It is no flight of fancy to suggest it could be gold.
If she wins any kind of medal, Miley will be only the second Scottish woman to do so, and the first since Elenor Gordon took bronze in the 200 metres breaststroke in Helsinki, exactly 60 years ago tomorrow.
There is a special but fragile bond between parent-and-child athletes. It worked wonderfully for the man running these Olympics, Sebastian Coe, who was coached by his late father, Peter. Together they smashed 11 world records including three in 41 days, and won Olympic 1500 metres gold in 1980 and 1984. The fraught relationship between Damir Dokic and his daughter, Jelena, the Australian tennis player, illustrates that such relationships are not always so productive.
Patrick Miley is a former soldier and Army triathlete. He is now a pilot serving the North Sea oil industry. As a coach, he has also worked with Ian Thorpe, the five-time gold medallist from Australia, and the USA's triple Olympic champion Brooke Bennett. More than 20 years ago he invented what has become a fundamental training tool, the Aquapacer, a device which bleeps inside the swimmer's cap.
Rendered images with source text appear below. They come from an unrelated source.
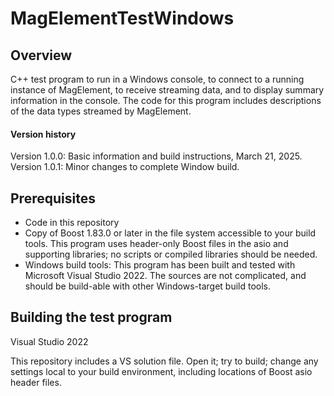# MagElementTestWindows

## Overview

C++ test program to run in a Windows console, to connect to a running instance of MagElement, to receive streaming data, and to display summary information in the console.  The code for this program includes descriptions of the data types streamed by MagElement.

#### Version history

Version 1.0.0: Basic information and build instructions, March 21, 2025.
Version 1.0.1: Minor changes to complete Window build.

## Prerequisites

- Code in this repository
- Copy of Boost 1.83.0 or later in the file system accessible to your build tools.  This program uses header-only Boost files in the asio and supporting libraries; no scripts or compiled libraries should be needed.
- Windows build tools: This program has been built and tested with Microsoft Visual Studio 2022.  The sources are not complicated, and should be build-able with other Windows-target build tools.

## Building the test program

Visual Studio 2022

This repository includes a VS solution file. Open it; try to build; change any settings local to your build environment, including locations of Boost asio header files.

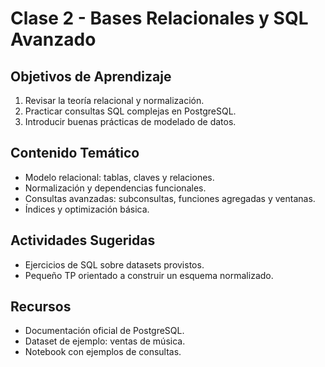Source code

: # Clase 2 - Bases Relacionales y SQL Avanzado

## Objetivos de Aprendizaje
1. Revisar la teoría relacional y normalización.
2. Practicar consultas SQL complejas en PostgreSQL.
3. Introducir buenas prácticas de modelado de datos.

## Contenido Temático
- Modelo relacional: tablas, claves y relaciones.
- Normalización y dependencias funcionales.
- Consultas avanzadas: subconsultas, funciones agregadas y ventanas.
- Índices y optimización básica.

## Actividades Sugeridas
- Ejercicios de SQL sobre datasets provistos.
- Pequeño TP orientado a construir un esquema normalizado.

## Recursos
- Documentación oficial de PostgreSQL.
- Dataset de ejemplo: ventas de música.
- Notebook con ejemplos de consultas.
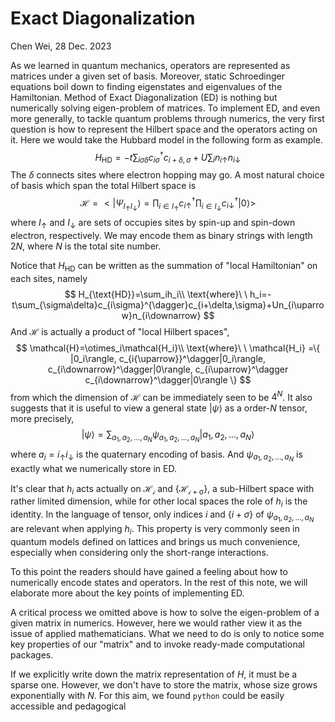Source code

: # Exact Diagonalization

Chen Wei, 28 Dec. 2023

As we learned in quantum mechanics, operators are represented as matrices under a given set of basis. Moreover, static Schroedinger equations boil down to finding eigenstates and eigenvalues of the Hamiltonian. Method of Exact Diagonalization (ED) is nothing but numerically solving eigen-problem of matrices. To implement ED, and even more generally, to tackle quantum problems through numerics, the very first question is how to represent the Hilbert space and the operators acting on it. Here we would take the Hubbard model in the following form as example.
$$
H_{\text{HD}}=-t\sum_{i\sigma\delta}c_{i\sigma}^{\dagger}c_{i+\delta,\sigma}+U\sum_in_{i\uparrow}n_{i\downarrow}
$$
The $\delta$​ connects sites where electron hopping may go. A most natural choice of basis which span the total Hilbert space is 
$$
\mathcal{H}=<|\Psi_{I_{\uparrow}I_{\downarrow}}\rangle
=\prod_{i\in  I_{\uparrow}}c_{i{\uparrow}}^\dagger
\prod_{i\in  I_{\downarrow}}c_{i{\downarrow}}^\dagger|0\rangle>
$$
where $I_{\uparrow}$ and $I_{\downarrow}$ are sets of occupies sites by spin-up and spin-down electron, respectively. We may encode  them as binary strings with length $2N$, where $N$ is the total site number. 

Notice that $H_{\text{HD}}$ can be written as the summation of "local Hamiltonian" on each sites, namely
$$
H_{\text{HD}}=\sum_ih_i\\
\text{where}\  \  h_i=-t\sum_{\sigma\delta}c_{i\sigma}^{\dagger}c_{i+\delta,\sigma}+Un_{i\uparrow}n_{i\downarrow}
$$
And $\mathcal{H}$ is actually a product of "local Hilbert spaces",
$$
\mathcal{H}=\otimes_i\mathcal{H_i}\\
\text{where}\  \ \mathcal{H_i}
=\{
|0_i\rangle, c_{i{\uparrow}}^\dagger|0_i\rangle, 
c_{i\downarrow}^\dagger|0\rangle,
c_{i\uparrow}^\dagger c_{i\downarrow}^\dagger|0\rangle  \}
$$
from which the dimension of $\mathcal{H}$ can be immediately seen to be $4^N$. It also suggests that it is useful to view a general state $|\psi\rangle$ as a order-$N$ tensor, more precisely, 
$$
|\psi\rangle=\sum_{a_1, a_2,...,a_N}\psi_{a_1, a_2,...,a_N}|a_1, a_2,...,a_N\rangle
$$
where $a_i=i_{\uparrow}i_{\downarrow}$ is the quaternary encoding of basis. And $\psi_{a_1, a_2,...,a_N}$ is exactly what we numerically store in ED. 

It's clear that $h_i$ acts actually on  $\mathcal{H_i}$ and $\{\mathcal{H_{i+\sigma}}\}$, a sub-Hilbert space with rather limited dimension, while for other local spaces the role of $h_i$ is the identity. In the language of tensor, only indices $i$ and $\{i+\sigma\}$ of $\psi_{a_1, a_2,...,a_N}$ are relevant when applying $h_i$. This property is very commonly seen in quantum models defined on lattices and brings us much convenience, especially when considering only the short-range interactions. 

To this point the readers should have gained a feeling about how to numerically encode states and operators. In the rest of this note, we will elaborate more about the key points of implementing ED.

<div style="page-break-after:always;"></div>

A critical process we omitted above is how to solve the eigen-problem of a given matrix in numerics. However, here we would rather view it as the issue of applied mathematicians. What we need to do is only to notice some key properties of our "matrix" and to invoke ready-made computational packages.  

If we explicitly write down the matrix representation of $H$, it must be a sparse one. However, we don't have to store the matrix, whose size grows exponentially with $N$. For this aim, we found ``python`` could be easily accessible and pedagogical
Miley defies convention and the notion that she should train in more fashionable surroundings, not least a 50m pool. Her home pool, the 25m Garioch facility, has just four lanes. Miley dismisses this: "It's all about the coach," she says. "You can have the best training facilities in the world but, if you've not got the right coach it's not going to work."
It is also about the athlete. A ferocious work ethic is the norm for the elite, but Miley has it in spades. She is up between 4.45am and 5.30am, covering 80,000 metres in her six morning sessions – the equivalent of swimming from Edinburgh to Glasgow city centre every week.
Miley has been known to hit the wall hard on turns, deliberately hurting her hand. "I just want some other part of my body to hurt," she explains. "All I wanted to do was to take the skin off my knuckles, so that the chlorine would really sting. Then when I started swimming again I would think about the stinging rather than the real pain."
In Beijing four years ago, when she reached the final, she felt like "a rabbit in the headlights". She is a real contender now.
Miley is in the fourth of five heats this morning, in the lane adjacent to world record-holder Stephanie Rice. The Australian won three gold medals in Beijing, and set the world best of 4:29.45 there. However, she has since undergone shoulder surgery, and ranks only fourth in the world this year (4:33.45). Miley is second (4:32.67), but the leading mark is by American Elizabeth "Diesel" Biesel (4:31.74).
There is a double Scottish assault on the men's 400m freestyle. Robbie Renwick (3:46.73) and David Carry (3:446.84) are ranked seventh and ninth in the world. China boast three of the four fastest, headed by Sun Yang (3:42.31) and they hope to sweep the podium.
Edinburgh teenager Craig Benson goes in the 100m breaststroke. He is 15th in the field, with 60.47. He will need to go under 60 seconds for the first time to have any hope of reaching the final. Team-mate Michael Jamieson is just behind him at 60.50. Fastest in the field and seemingly invincible is Japan's Kosuke Nakajima on 58.90. His mission is to win in memory of his late rival, Alexander Dale Oen, found dead at 26 after suffering a cardiac arrest at his Arizona training camp.
But the headline race is the start of the rivalry between Americans Ryan Lochte and Michael Phelps. The 400m individual medley is the first of two races in which they will meet. Phelps set the world best of 4:03.84 in Beijing – he has set the last eight world marks in this event, dating back to August 2002. However, Lochte beat Phelps in the US trials.
Phelps vowed he would never do the event again, but here he is, needing three medals to top the all-time list. "These are the last competitive moments that I will have in my career," he says. "It's big. There are going to be a lot of firsts and a lot of lasts this week. I won't be holding back when I am in the pool."
This, however, is about the current best swimmer in the world. Lochte can't surpass Phelps's great trawl of eight in China. He is doing "only" seven, but says he is ready: "I had a four-year plan. This is the year that I'm putting everything into it. This is what I've been working for."
He has worked harder than ever before, throwing tires and dragging chains. He claims to be the strongest swimmer at these Games. "I think that's one of the edges I have over everyone."
There's some evidence. He beat Phelps and his 200m individual medley record at the world championships in Shanghai last year, the first long-course record to go since the passing of the supersuit age.
A new era beckons, but Phelps will not surrender meekly.